======== Materials provided
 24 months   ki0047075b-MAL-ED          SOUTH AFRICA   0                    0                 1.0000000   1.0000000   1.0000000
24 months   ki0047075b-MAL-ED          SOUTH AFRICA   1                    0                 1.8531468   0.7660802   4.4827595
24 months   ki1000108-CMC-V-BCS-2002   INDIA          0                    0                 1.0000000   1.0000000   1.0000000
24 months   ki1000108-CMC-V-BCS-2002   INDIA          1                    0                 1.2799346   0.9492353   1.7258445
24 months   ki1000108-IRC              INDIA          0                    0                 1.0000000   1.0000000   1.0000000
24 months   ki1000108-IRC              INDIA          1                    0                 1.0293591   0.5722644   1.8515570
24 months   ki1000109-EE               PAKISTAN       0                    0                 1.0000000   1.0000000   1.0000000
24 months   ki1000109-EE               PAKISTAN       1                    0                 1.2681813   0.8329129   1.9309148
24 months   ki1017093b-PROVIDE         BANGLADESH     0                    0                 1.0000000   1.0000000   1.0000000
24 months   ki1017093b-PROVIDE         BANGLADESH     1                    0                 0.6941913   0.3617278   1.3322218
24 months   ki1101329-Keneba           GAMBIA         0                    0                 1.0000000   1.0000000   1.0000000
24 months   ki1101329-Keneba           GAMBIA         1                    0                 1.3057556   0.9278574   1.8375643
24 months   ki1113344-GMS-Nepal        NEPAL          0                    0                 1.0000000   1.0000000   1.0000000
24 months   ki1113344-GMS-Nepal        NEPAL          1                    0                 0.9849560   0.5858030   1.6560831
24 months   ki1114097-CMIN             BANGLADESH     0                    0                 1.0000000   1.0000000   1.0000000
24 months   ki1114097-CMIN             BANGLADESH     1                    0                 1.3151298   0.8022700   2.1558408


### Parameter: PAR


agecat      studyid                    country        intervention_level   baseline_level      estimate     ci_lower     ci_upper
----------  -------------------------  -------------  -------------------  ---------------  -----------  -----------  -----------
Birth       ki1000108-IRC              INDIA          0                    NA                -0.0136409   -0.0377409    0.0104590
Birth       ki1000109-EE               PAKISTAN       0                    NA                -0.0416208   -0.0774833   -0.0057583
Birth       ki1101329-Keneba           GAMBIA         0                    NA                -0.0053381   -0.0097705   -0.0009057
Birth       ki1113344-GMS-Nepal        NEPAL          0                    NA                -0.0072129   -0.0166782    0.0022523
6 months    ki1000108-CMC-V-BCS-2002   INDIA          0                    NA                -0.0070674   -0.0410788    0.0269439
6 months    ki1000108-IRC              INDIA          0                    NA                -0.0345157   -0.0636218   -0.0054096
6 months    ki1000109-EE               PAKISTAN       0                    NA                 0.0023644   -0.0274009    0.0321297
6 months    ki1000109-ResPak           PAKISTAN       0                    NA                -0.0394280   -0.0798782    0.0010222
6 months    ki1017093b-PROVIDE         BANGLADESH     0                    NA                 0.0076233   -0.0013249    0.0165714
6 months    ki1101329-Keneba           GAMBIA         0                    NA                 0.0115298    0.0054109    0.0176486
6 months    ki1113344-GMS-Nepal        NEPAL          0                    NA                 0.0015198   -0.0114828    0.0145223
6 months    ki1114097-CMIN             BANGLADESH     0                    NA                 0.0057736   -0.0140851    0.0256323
================
● Exercise directions:
Go through the material and copy every line in which the word "CMIN" occurs.

● Result of the exercise:
24 months   ki1114097-CMIN             BANGLADESH     0                    0                 1.0000000   1.0000000   1.0000000
24 months   ki1114097-CMIN             BANGLADESH     1                    0                 1.3151298   0.8022700   2.1558408
6 months    ki1114097-CMIN             BANGLADESH     0                    NA                 0.0057736   -0.0140851    0.0256323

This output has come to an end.